PROBLEM TO SOLVE ::
Gather, from the data below, each line in which the word "currently" occurs.

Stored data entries

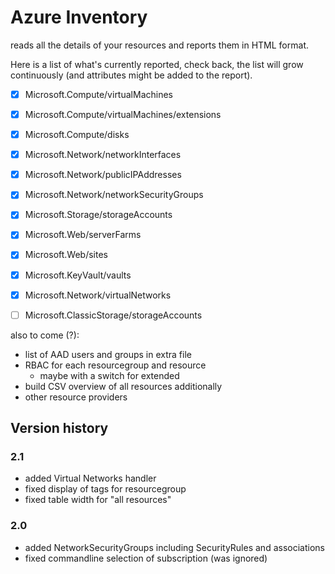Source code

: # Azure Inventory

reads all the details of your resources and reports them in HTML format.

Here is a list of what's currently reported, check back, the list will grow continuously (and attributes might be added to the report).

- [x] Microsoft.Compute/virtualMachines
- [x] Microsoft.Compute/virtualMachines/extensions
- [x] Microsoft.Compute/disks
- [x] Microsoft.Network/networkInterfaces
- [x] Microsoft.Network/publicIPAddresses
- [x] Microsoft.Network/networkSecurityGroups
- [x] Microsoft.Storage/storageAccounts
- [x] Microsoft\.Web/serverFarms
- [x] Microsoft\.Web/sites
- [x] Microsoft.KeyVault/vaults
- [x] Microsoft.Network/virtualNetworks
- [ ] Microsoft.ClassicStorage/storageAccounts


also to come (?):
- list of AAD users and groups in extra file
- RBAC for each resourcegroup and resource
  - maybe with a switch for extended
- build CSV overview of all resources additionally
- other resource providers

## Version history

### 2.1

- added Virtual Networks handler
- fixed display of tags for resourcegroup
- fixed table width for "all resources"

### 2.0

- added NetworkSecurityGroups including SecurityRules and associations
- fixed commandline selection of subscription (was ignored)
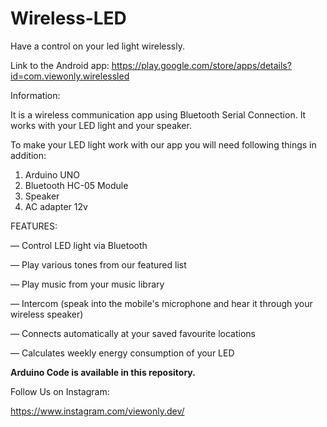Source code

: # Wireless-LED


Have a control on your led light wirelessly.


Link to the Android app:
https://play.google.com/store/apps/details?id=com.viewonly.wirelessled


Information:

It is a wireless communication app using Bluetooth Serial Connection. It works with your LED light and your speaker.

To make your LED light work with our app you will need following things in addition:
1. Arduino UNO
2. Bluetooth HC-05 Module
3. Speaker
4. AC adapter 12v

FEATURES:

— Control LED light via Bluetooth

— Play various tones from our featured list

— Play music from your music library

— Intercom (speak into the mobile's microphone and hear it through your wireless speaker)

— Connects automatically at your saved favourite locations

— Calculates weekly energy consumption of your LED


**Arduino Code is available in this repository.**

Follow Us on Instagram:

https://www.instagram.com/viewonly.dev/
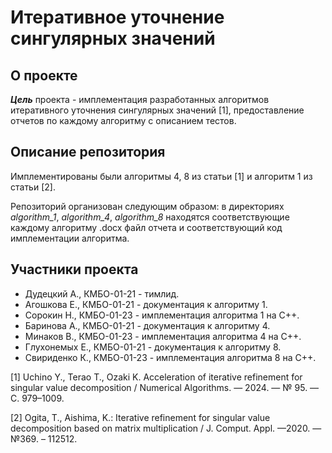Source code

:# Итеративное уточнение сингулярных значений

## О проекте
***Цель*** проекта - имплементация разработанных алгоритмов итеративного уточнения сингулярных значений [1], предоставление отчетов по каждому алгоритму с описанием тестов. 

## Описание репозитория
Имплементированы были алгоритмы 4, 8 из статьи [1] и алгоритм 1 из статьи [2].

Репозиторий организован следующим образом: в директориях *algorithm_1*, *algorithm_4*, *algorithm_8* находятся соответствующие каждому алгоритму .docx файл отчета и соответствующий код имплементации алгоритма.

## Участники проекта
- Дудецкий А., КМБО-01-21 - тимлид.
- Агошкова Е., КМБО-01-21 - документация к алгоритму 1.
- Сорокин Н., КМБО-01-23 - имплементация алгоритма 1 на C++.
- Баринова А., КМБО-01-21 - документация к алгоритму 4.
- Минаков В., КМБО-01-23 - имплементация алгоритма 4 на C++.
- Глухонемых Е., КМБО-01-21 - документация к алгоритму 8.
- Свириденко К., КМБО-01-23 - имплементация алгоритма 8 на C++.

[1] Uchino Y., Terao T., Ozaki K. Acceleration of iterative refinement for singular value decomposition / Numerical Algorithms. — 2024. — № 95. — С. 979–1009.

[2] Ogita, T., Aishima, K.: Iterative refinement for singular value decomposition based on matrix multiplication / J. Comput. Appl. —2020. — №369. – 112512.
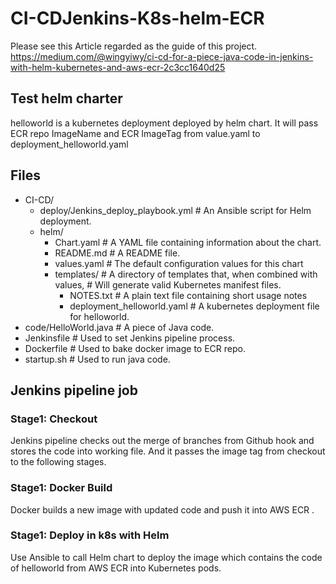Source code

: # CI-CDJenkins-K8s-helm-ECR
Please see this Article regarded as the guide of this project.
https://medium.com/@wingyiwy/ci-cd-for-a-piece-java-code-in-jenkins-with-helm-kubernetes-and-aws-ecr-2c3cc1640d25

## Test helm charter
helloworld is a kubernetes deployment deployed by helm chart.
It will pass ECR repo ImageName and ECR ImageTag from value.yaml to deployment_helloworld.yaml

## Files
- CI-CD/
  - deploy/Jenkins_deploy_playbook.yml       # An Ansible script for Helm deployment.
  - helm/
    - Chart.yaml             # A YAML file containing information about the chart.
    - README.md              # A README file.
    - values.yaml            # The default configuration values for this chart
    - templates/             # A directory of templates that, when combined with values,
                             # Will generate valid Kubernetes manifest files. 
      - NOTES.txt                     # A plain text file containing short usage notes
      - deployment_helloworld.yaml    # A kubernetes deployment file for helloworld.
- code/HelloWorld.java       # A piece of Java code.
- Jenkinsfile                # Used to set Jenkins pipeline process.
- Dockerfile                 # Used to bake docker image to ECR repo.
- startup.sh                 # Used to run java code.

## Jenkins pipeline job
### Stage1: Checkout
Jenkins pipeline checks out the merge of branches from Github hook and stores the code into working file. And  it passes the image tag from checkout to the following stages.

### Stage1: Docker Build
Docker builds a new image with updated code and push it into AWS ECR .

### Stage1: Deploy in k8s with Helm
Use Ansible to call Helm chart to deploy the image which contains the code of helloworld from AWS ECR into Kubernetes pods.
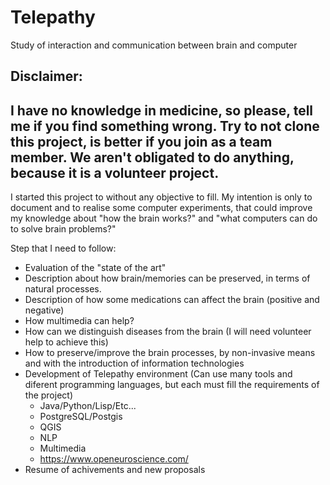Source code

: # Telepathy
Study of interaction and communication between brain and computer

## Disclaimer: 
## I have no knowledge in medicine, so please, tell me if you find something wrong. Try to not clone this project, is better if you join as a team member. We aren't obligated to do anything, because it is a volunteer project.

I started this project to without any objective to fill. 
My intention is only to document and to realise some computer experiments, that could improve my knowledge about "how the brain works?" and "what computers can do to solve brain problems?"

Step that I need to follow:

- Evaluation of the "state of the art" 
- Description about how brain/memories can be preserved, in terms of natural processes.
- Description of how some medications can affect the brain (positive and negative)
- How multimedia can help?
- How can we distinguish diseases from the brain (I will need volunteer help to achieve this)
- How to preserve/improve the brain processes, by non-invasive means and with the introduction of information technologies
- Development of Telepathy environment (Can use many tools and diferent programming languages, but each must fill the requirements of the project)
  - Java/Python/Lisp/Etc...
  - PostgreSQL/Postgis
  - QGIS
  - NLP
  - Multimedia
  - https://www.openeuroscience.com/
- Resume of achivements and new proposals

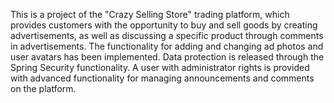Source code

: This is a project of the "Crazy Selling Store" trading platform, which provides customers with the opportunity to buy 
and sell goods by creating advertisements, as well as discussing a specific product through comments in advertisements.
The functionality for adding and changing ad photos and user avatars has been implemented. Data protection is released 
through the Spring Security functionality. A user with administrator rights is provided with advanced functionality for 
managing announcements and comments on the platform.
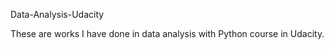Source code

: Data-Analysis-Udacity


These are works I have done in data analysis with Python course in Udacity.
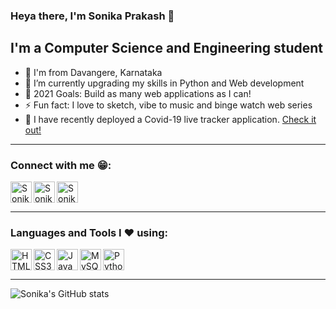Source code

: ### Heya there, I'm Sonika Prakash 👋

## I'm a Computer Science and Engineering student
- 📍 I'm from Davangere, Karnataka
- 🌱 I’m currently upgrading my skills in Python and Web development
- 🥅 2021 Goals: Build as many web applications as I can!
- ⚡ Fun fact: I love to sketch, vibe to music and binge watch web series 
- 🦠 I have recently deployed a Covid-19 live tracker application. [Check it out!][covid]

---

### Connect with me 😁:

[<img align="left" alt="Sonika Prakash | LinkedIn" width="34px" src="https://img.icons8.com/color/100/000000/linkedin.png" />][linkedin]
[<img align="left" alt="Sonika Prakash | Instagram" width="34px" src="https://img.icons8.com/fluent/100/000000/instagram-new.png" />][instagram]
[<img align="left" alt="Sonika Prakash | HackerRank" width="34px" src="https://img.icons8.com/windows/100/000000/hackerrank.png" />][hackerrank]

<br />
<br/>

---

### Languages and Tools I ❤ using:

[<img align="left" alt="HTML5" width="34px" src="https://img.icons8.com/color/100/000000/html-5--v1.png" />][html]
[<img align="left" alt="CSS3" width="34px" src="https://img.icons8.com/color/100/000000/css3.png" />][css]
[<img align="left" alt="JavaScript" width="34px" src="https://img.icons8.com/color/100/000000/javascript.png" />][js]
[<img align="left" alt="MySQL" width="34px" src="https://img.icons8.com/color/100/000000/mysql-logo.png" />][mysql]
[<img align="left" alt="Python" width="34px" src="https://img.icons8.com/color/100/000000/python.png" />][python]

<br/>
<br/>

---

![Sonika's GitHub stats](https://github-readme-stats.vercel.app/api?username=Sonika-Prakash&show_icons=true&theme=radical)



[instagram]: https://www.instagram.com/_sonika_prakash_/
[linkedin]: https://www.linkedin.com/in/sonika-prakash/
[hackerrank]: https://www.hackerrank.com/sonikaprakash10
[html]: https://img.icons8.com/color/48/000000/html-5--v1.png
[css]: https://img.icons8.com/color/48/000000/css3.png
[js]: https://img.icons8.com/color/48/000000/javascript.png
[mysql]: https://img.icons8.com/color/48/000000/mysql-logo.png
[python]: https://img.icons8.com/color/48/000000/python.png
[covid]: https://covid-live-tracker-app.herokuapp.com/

ANSWER BOX ::
Here is a list of what's currently reported, check back, the list will grow continuously (and attributes might be added to the report).
- 🌱 I’m currently upgrading my skills in Python and Web development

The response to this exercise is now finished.